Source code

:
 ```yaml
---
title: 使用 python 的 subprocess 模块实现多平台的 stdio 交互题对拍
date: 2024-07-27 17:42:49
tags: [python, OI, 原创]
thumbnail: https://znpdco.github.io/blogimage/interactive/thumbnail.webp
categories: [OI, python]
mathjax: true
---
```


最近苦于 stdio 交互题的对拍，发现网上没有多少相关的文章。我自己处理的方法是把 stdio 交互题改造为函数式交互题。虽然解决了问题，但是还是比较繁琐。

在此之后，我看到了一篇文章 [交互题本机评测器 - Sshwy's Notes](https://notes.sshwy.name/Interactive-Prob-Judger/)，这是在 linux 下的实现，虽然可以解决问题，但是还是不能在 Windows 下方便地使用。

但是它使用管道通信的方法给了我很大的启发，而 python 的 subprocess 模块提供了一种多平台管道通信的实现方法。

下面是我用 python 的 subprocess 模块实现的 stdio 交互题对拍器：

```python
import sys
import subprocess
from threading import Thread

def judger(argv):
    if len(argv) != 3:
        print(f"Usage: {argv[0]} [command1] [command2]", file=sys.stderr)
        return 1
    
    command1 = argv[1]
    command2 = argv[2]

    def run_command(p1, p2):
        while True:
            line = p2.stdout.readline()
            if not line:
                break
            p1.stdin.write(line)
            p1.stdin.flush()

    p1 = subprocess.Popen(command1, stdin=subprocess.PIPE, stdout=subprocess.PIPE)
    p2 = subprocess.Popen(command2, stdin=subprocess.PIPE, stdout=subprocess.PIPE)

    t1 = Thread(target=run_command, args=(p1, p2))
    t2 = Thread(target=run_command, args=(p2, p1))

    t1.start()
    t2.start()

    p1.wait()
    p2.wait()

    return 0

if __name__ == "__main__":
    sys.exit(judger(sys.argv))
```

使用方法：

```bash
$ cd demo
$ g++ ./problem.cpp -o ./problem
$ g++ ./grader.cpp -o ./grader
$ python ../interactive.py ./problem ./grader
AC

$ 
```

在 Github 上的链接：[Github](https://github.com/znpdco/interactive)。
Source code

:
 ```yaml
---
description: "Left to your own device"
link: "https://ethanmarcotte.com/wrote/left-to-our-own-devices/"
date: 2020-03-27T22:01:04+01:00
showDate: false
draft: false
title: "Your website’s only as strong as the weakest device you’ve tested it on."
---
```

____

Problem statement: The lines to return are those in the entries above that include "Thread".

Solution:
from threading import Thread
    t1 = Thread(target=run_command, args=(p1, p2))
    t2 = Thread(target=run_command, args=(p2, p1))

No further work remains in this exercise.